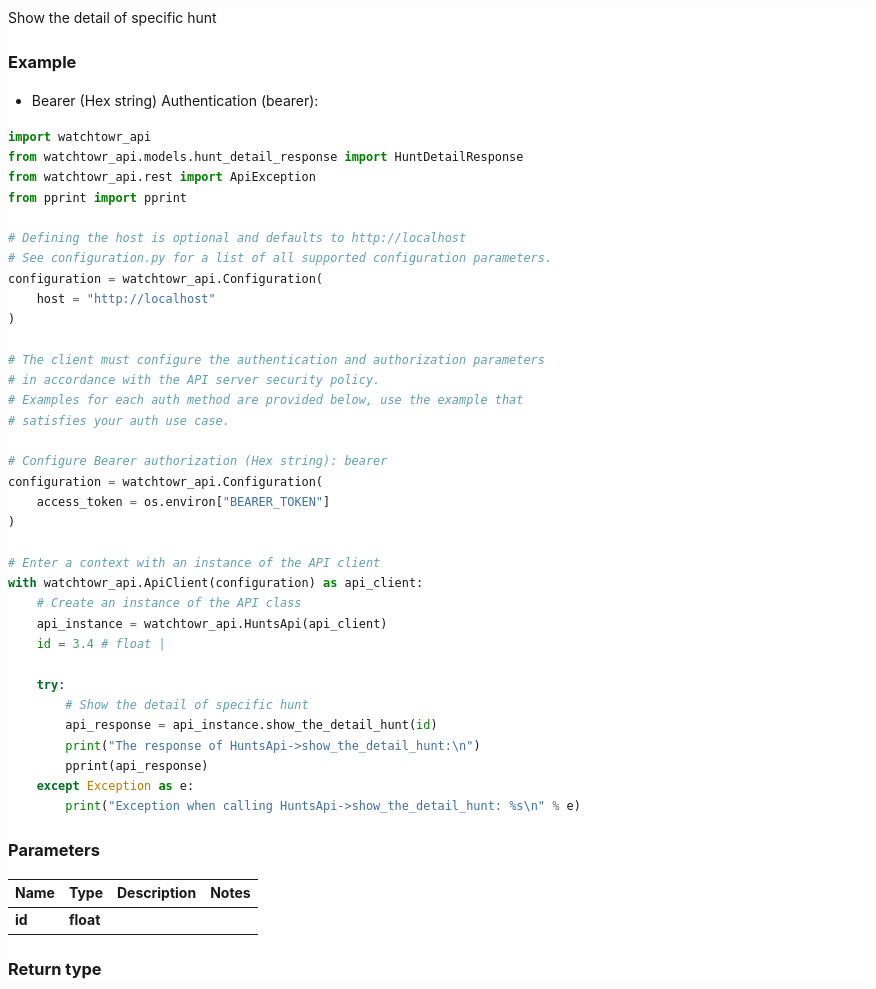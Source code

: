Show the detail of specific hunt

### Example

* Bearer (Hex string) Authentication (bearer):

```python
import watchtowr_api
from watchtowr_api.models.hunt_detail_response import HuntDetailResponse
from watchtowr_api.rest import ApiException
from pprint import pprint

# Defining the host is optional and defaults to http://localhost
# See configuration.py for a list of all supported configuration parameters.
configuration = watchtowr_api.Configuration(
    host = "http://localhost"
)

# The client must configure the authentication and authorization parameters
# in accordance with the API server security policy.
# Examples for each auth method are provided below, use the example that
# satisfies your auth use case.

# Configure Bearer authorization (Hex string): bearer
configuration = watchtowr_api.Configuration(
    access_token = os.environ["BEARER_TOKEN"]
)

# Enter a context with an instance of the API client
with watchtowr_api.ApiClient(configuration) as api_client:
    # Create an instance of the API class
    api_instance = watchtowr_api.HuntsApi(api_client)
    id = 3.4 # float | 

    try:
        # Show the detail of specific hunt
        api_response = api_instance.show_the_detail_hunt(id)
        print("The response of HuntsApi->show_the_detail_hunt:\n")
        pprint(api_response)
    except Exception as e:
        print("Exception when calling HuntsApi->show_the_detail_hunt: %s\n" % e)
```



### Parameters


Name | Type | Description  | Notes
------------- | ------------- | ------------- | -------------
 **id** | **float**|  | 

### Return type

▶ **ACTIVITY**
Your answer should be only the number of lines in the records that hold the word "http".

▶ **OUTPUT FOR THIS EXERCISE**
2